Yeah, I’m happy to know where this anger came from. It’s totally gone now, I can look back at all the situations like watching a film but I’m not in my body. So just an observer. It’s not healthy but I miss the anger - it felt like a super power.
I’m from the West Indies - won’t say which island exactly because it’s unusual and I have a couple friends on the forum who don’t know this part of my story. I’d like to leave it that way at least for now.
I alluded to some of it in earlier posts. I’m pretty verbose so it’s like reading a damn Ted talk unfortunately:) I’m already highly social. Generally throw parties, organize events with friends and friends of friends. Curiously I’m a little less outgoing and spend more time planning and executing on goals. And just processing all the stuff that comes up.
I’ve always had a pretty approachable vibe. Now women seem a bit more curious in general. However I also as a practice/habit engage people in conversation everywhere. On the metro, while waiting in line somewhere so, women seem slightly more open to the interaction, less initial suspicion. Before the stack they’d be a little suspicious then after 2 or 3 minutes relax. Now they relax much sooner.

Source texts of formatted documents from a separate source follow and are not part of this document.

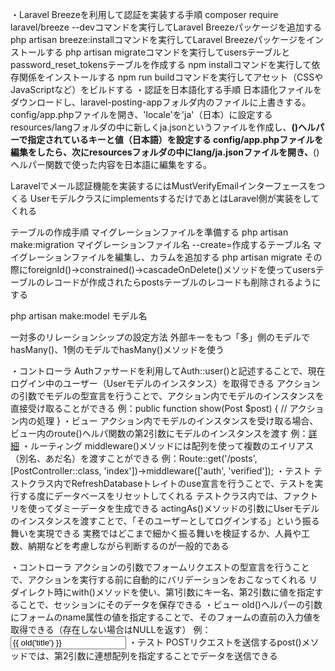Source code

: ・Laravel Breezeを利用して認証を実装する手順
composer require laravel/breeze --devコマンドを実行してLaravel Breezeパッケージを追加する
php artisan breeze:installコマンドを実行してLaravel Breezeパッケージをインストールする
php artisan migrateコマンドを実行してusersテーブルとpassword_reset_tokensテーブルを作成する
npm installコマンドを実行して依存関係をインストールする
npm run buildコマンドを実行してアセット（CSSやJavaScriptなど）をビルドする
・認証を日本語化する手順
日本語化ファイルをダウンロードし、laravel-posting-appフォルダ内のファイルに上書きする。
config/app.phpファイルを開き、'locale'を'ja'（日本）に設定する
resources/langフォルダの中に新しくja.jsonというファイルを作成し、__()ヘルパーで指定されているキーと値（日本語）を設定する
config/app.phpファイルを編集をしたら、次にresourcesフォルダの中にlang/ja.jsonファイルを開き、__()ヘルパー関数で使った内容を日本語に編集をする。

Laravelでメール認証機能を実装するにはMustVerifyEmailインターフェースをつくる
UserモデルクラスにimplementsするだけであとはLaravel側が実装をしてくれる

テーブルの作成手順
マイグレーションファイルを準備する
php artisan make:migration マイグレーションファイル名 --create=作成するテーブル名
マイグレーションファイルを編集し、カラムを追加する
php artisan migrate
その際にforeignId()->constrained()->cascadeOnDelete()メソッドを使ってusersテーブルのレコードが作成されたらpostsテーブルのレコードも削除されるようにする

php artisan make:model モデル名

一対多のリレーションシップの設定方法
外部キーをもつ「多」側のモデルでhasMany()、1側のモデルでhasMany()メソッドを使う

・コントローラ
Authファサードを利用してAuth::user()と記述することで、現在ログイン中のユーザー（Userモデルのインスタンス）を取得できる
アクションの引数でモデルの型宣言を行うことで、アクション内でモデルのインスタンスを直接受け取ることができる
例：public function show(Post $post) { // アクション内の処理 }
・ビュー
アクション内でモデルのインスタンスを受け取る場合、ビュー内のroute()ヘルパ関数の第2引数にモデルのインスタンスを渡す
例：<a href="{{ route('posts.show', $post) }}">詳細</a>
・ルーティング
middleware()メソッドには配列を使って複数のエイリアス（別名、あだ名）を渡すことができる
例：Route::get('/posts', [PostController::class, 'index'])->middleware(['auth', 'verified']);
・テスト
テストクラス内でRefreshDatabaseトレイトのuse宣言を行うことで、テストを実行する度にデータベースをリセットしてくれる
テストクラス内では、ファクトリを使ってダミーデータを生成できる
actingAs()メソッドの引数にUserモデルのインスタンスを渡すことで、「そのユーザーとしてログインする」という振る舞いを実現できる
実務ではどこまで細かく振る舞いを検証するか、人員や工数、納期などを考慮しながら判断するのが一般的である

・コントローラ
アクションの引数でフォームリクエストの型宣言を行うことで、アクションを実行する前に自動的にバリデーションをおこなってくれる
リダイレクト時にwith()メソッドを使い、第1引数にキー名、第2引数に値を指定することで、セッションにそのデータを保存できる
・ビュー
old()ヘルパーの引数にフォームのname属性の値を指定することで、そのフォームの直前の入力値を取得できる（存在しない場合はNULLを返す）
例：<input type="text" id="title" name="title" value="{{ old('title') }}">
・テスト
POSTリクエストを送信するpost()メソッドでは、第2引数に連想配列を指定することでデータを送信できる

Being a bit of a big guy you learn to carry a relaxed posture and just vibe with people so they chill out. So that’s a habit.
Less than I am when not on this stack. Usually would have something going on every couple of weeks and have smaller groups of friends over 2-3 times a week. That’s dropped to friends over what feels like 1-2x month. And I don’t have anything big planned at the moment. And probably won’t for several months.
But I’m using the time and resources to focus on things that move the needle forward.
That’s a curious question. When you say dominating what do you mean? I ask because many people have a different idea of what that means. I generally replace the idea of dominance with aggression. When I think about it like that it’s easy to gauge what level of aggression is appropriate in an interaction that goes above my baseline. Because of my height and weight people already respond to me a certain way.
It balances me out - instead of all sex, parties and such I’m actively working on goals. Tonight meeting 2 people for dinner. Then a friend will drop by for drinks. Meanwhile I have a serious deadline at work tomorrow but I recognize now when to ease up and take a break.
Not sure what you mean by this, would you mind elaborating/adding some context? I volunteer pretty regularly. And my nature is if I can help someone quietly w/o any real loss to myself…meaning my needs are still met I’ll do. Is this in line with what you were asking?
Cautious curiosity for women - some men just randomly start conversations with me. However I notice they seem to be very comfortable/secure in themselves.
I really miss the rage though. However I understand why it’s no longer there. So now perhaps I’ll put energy into gratitude. I’ve given a lot of credit to KB however EB I think synergises really will and pulls up all those dark memories related to sex. Regular Khan kind of levels things out a bit. I wonder if whatever sub EB is paired with it goes to work in the shadow areas related to the subs theme.